2008. Finally. I’m not sure why, but I was really looking forward to Vortumna turning her wheel into January. 2007 apparently gave a pretty challenging time for every one that I know of - finding the inner resources seemed to be a collective theme (well, sure, it always is but it seemed to highlight the year..). Towards the end of the year the increasing darkness added its own undertone, culminating in black Christmas. Aside from Southern parts of the country, that’s a pretty rare thing to witness.
Winter arrived today. That means a couple of degrees below zero. That means snow. Snow! Suddenly I’ve turned into a 7-year-old, staring at the sky, my mouth agape. I hope this frost stays so we can have some ice-walking along the bay. It always feels so weird, stepping on the ice for the first time, not sure if it will actually carry you. You see other people doing it, so what the hell.
I’ve been keeping myself busy with my diploma work for LogoArt. The two-year course / training comes to an end within a few weeks. Mixed feelings, part of me wouldn’t want it to end, part of me can’t wait it to end. It’s definitely been the best course of my life. Adopting a new way to see the world and your self. What more could you ask for? It’s put me against the wall, that’s for sure. But knowing that the wall is built by you gives you enough empathy and courage to see it for what it is. Then there’s of course the prosess of slowly getting all the bricks down…
Second part of my diploma work comprises of the study of the 78 cards of the Rider-Waite-Smith deck, analyzing all the cards from the point of art therapy. There’s plenty of work but I’m almost at the end of it. I had no idea how eye-opening the whole process would be. It really is quite something: for 17 years I’ve been staring down at the same pictures, and not actually seeing what’s in front of me. It feels like I’d have discovered Tarot for the first time.

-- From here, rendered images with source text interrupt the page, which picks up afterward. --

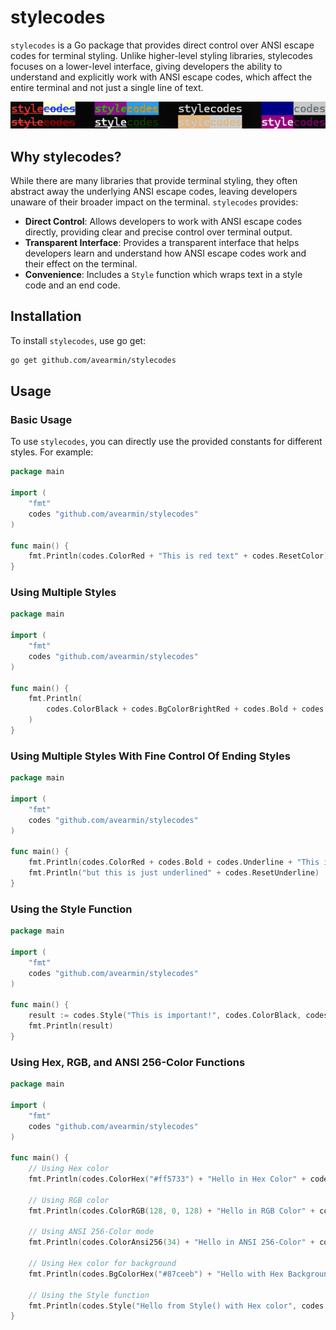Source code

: # stylecodes

`stylecodes` is a Go package that provides direct control over ANSI escape codes for terminal styling. Unlike higher-level styling libraries, stylecodes focuses on a lower-level interface, giving developers the ability to understand and explicitly work with ANSI escape codes, which affect the entire terminal and not just a single line of text.

<img src="img/stylecodes.png" alt="stylecodes in terminal">

## Why stylecodes?

While there are many libraries that provide terminal styling, they often abstract away the underlying ANSI escape codes, leaving developers unaware of their broader impact on the terminal. `stylecodes` provides:

- **Direct Control**: Allows developers to work with ANSI escape codes directly, providing clear and precise control over terminal output.
- **Transparent Interface**: Provides a transparent interface that helps developers learn and understand how ANSI escape codes work and their effect on the terminal.
- **Convenience**: Includes a `Style` function which wraps text in a style code and an end code.

## Installation

To install `stylecodes`, use go get:

```bash
go get github.com/avearmin/stylecodes
```

## Usage

### Basic Usage

To use `stylecodes`, you can directly use the provided constants for different styles. For example:

```go
package main

import (
    "fmt"
    codes "github.com/avearmin/stylecodes"
)

func main() {
    fmt.Println(codes.ColorRed + "This is red text" + codes.ResetColor)
}

```

### Using Multiple Styles

```go
package main

import (
    "fmt"
    codes "github.com/avearmin/stylecodes"
)

func main() {
    fmt.Println(
        codes.ColorBlack + codes.BgColorBrightRed + codes.Bold + codes.Underline + "This is important" + codes.ResetAll
    )
}
```

### Using Multiple Styles With Fine Control Of Ending Styles

```go
package main

import (
    "fmt"
    codes "github.com/avearmin/stylecodes"
)

func main() {
    fmt.Println(codes.ColorRed + codes.Bold + codes.Underline + "This is red, bold, and underlined" + codes.ResetColor + codes.ResetBold)
    fmt.Println("but this is just underlined" + codes.ResetUnderline)
}
```

### Using the Style Function

```go
package main

import (
    "fmt"
    codes "github.com/avearmin/stylecodes"
)

func main() {
    result := codes.Style("This is important!", codes.ColorBlack, codes.BgColorBrightRed, codes.Bold, codes.Underline)
    fmt.Println(result)
}
```

### Using Hex, RGB, and ANSI 256-Color Functions

```go
package main

import (
    "fmt"
    codes "github.com/avearmin/stylecodes"
)

func main() {
    // Using Hex color
    fmt.Println(codes.ColorHex("#ff5733") + "Hello in Hex Color" + codes.ResetColor)

    // Using RGB color
    fmt.Println(codes.ColorRGB(128, 0, 128) + "Hello in RGB Color" + codes.ResetColor)

    // Using ANSI 256-Color mode
    fmt.Println(codes.ColorAnsi256(34) + "Hello in ANSI 256-Color" + codes.ResetColor)

    // Using Hex color for background
    fmt.Println(codes.BgColorHex("#87ceeb") + "Hello with Hex Background" + codes.ResetBgColor)

    // Using the Style function
    fmt.Println(codes.Style("Hello from Style() with Hex color", codes.ColorHex("#ff5733")))
}
```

And now that there’s absolutely no time for it the Muse has decided to keep me awake with new melodies hitting my brain. At 5:30 a.m., when I really should be in bed. Maybe one day all those bits and pieces will actually make it into something real. Or maybe not. I’ll tell you one thing though, creative process is a bitch. Just when you shouldn’t be thinking anything, just keep playing it and letting it flow through you, suddenly you realize you’re analyzing the whole thing! Bugger.